Asumiendo luego los roles del gran empresariado, los decisores e influyentes en las políticas de Estado, y los empresarios de los medios de comunicación principal aunque no exclusivamente, barro escoba en mano la sangre derramada -que es ahora ya no la mía sino la de todos- bajo una alfombra que con rostro de Alan García pretende inútilmente ocultar lo inocultable. La alfombra ensangrentada como lo está nuestro Estado y las manos de muchos de nosotros, descubre en el reverso el rostro de Alberto Fujimori.

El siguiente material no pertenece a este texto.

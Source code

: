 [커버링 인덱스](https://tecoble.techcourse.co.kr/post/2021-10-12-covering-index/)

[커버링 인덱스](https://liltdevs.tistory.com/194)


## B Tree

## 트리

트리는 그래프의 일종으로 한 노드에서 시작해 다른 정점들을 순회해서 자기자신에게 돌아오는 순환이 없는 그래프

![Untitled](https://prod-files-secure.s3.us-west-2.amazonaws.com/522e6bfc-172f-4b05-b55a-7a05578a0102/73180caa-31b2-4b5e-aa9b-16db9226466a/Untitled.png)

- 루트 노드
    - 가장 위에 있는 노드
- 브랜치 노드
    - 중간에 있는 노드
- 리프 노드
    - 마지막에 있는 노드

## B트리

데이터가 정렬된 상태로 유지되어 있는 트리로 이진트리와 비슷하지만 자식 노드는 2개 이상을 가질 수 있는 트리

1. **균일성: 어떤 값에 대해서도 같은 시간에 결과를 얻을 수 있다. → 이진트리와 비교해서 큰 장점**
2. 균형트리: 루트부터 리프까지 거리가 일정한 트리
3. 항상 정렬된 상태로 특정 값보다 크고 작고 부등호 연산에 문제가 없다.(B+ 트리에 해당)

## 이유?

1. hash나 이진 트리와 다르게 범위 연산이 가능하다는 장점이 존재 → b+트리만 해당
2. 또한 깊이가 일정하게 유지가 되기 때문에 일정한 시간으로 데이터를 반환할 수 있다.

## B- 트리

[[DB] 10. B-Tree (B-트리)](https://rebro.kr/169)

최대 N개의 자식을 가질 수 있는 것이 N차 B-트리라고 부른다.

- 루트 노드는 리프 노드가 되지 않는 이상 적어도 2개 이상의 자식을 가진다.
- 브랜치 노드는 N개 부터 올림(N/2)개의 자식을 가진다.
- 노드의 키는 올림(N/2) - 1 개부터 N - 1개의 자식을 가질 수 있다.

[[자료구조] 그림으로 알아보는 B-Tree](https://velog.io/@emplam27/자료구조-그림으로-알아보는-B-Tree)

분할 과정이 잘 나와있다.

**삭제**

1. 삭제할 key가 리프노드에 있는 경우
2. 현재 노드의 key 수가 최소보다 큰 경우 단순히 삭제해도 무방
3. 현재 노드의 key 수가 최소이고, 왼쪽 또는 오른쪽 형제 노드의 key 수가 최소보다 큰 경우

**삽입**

El canto de los estribillos publicitarios aprista y fujimorista “Respetos guardan respetos” y “Nunca tuvimos la oportunidad, ahora tenemos la oportunidad”, son alusión a que el fujimontesinismo y el alanmantillismo son y fueron siempre dos caras de la misma moneda con la que cobramos y pagamos diariamente: la del irrespeto a muchos peruanos que no son considerados realmente ciudadanos, y la de nuestra complicidad en la impunidad.

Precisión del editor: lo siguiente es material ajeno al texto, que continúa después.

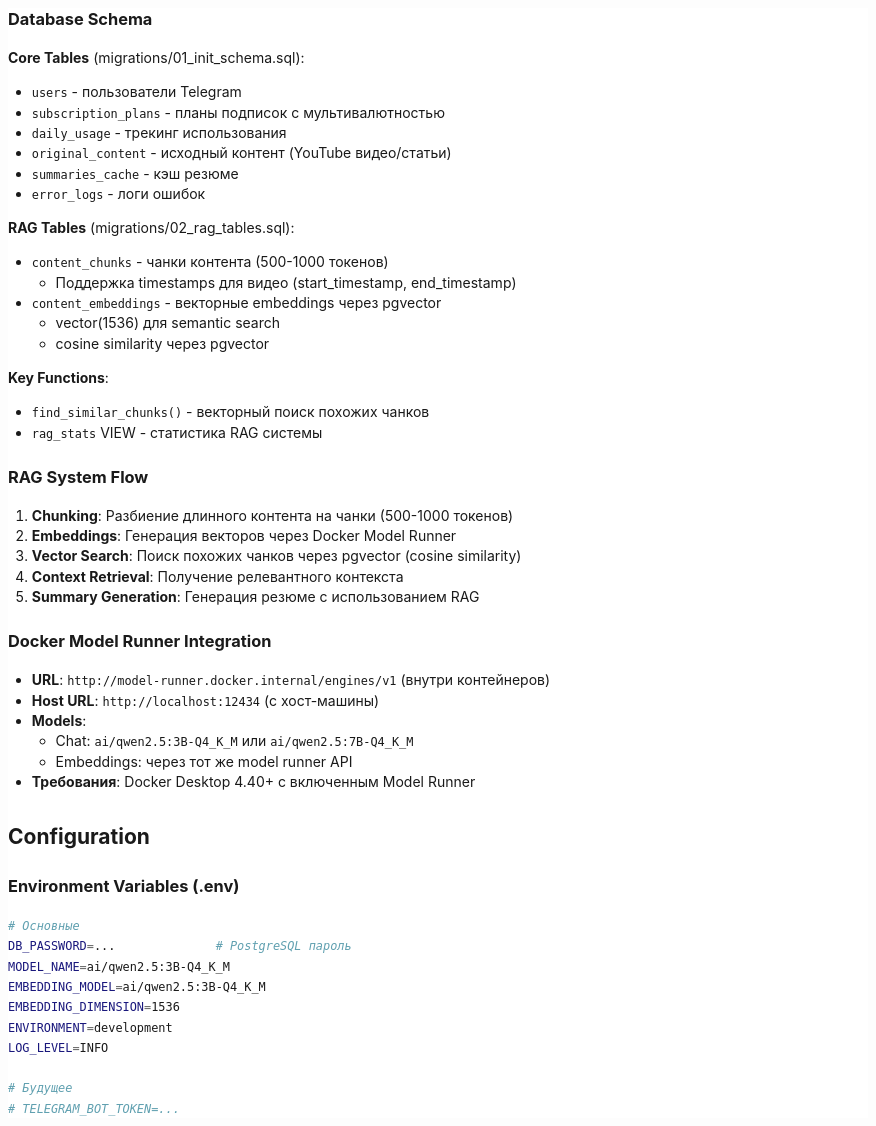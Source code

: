 ### Database Schema

**Core Tables** (migrations/01_init_schema.sql):
- `users` - пользователи Telegram
- `subscription_plans` - планы подписок с мультивалютностью
- `daily_usage` - трекинг использования
- `original_content` - исходный контент (YouTube видео/статьи)
- `summaries_cache` - кэш резюме
- `error_logs` - логи ошибок

**RAG Tables** (migrations/02_rag_tables.sql):
- `content_chunks` - чанки контента (500-1000 токенов)
  - Поддержка timestamps для видео (start_timestamp, end_timestamp)
- `content_embeddings` - векторные embeddings через pgvector
  - vector(1536) для semantic search
  - cosine similarity через pgvector

**Key Functions**:
- `find_similar_chunks()` - векторный поиск похожих чанков
- `rag_stats` VIEW - статистика RAG системы

### RAG System Flow

1. **Chunking**: Разбиение длинного контента на чанки (500-1000 токенов)
2. **Embeddings**: Генерация векторов через Docker Model Runner
3. **Vector Search**: Поиск похожих чанков через pgvector (cosine similarity)
4. **Context Retrieval**: Получение релевантного контекста
5. **Summary Generation**: Генерация резюме с использованием RAG

### Docker Model Runner Integration

- **URL**: `http://model-runner.docker.internal/engines/v1` (внутри контейнеров)
- **Host URL**: `http://localhost:12434` (с хост-машины)
- **Models**:
  - Chat: `ai/qwen2.5:3B-Q4_K_M` или `ai/qwen2.5:7B-Q4_K_M`
  - Embeddings: через тот же model runner API
- **Требования**: Docker Desktop 4.40+ с включенным Model Runner

## Configuration

### Environment Variables (.env)
```bash
# Основные
DB_PASSWORD=...              # PostgreSQL пароль
MODEL_NAME=ai/qwen2.5:3B-Q4_K_M
EMBEDDING_MODEL=ai/qwen2.5:3B-Q4_K_M
EMBEDDING_DIMENSION=1536
ENVIRONMENT=development
LOG_LEVEL=INFO

# Будущее
# TELEGRAM_BOT_TOKEN=...
```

Infortunio Barrer ha sido aludido en la Conferencia—performance Infortunio (o las formas en que el "pérformans" es una mierda), Coloquio Heterotopías, UAM, México DF, 20 de octubre 2016).
[1] Tomando como antecedente la noción construida por John Austin desde la filosofía del lenguaje (en sus conferencias editadas bajo el título Cómo hacer cosas con palabras en 1939), propongo formalizar el uso, en el ámbito artístico contemporáneo, del término infortunio para denominar genéricamente a creaciones que, pretendiéndose performativas o anunciándose como performances, fracasan en el intento de instauración de sentido colectivo que implica una performance, o son en realidad simbolizaciones discursivas o meras semantizaciones representacionales. Cuando se trata de fracasos, los infortunios pueden darse, siempre siguiendo a Austin, por impertinencia (infortunios por mala apelación o por mala aplicación en Austin), por ineficiencia (en Austin, infortunios de acto viciado o de acto inconcluso), o por inautenticidad (infortunios de acto insincero o de acto hueco, en términos de Austin). Cuando se trata de simbolizaciones o semantizaciones sin pretensión performativa, estamos ante lo que Austin llama enunciado constatativo, sólo que si se anuncian como performances, surge el infortunio por totalidad infortunada, pues nada en realidad se pretende instaurar (el performista busca expresar su pensamiento, su sensibilidad, etc., contar una historia, exponer un discurso, poner en escena una dramaturgia, una coreografía, un diseño de actividad corporal, etc.).
En el caso de Barrer, estamos ante un infortunio de inautenticidad porque aunque pretendimos establecer una performance, como pude constatar posteriormente en diálogos con casi todos los participantes directos, éstos habían decidido omitir de su memoria, en elocuente negación de todo el sentido que se pretendía performar, el fragmento “la sangre de ellos”, que fue repetido treinta y tres veces dentro de la frase completa “la sangre de ellos, tu sangre, mi sangre”. Hubo ahí en las mentes de los participantes un acto insincero, en el que las mentes se resistieron a la instauración del communitas con las víctimas de la violencia. Nada se había performado.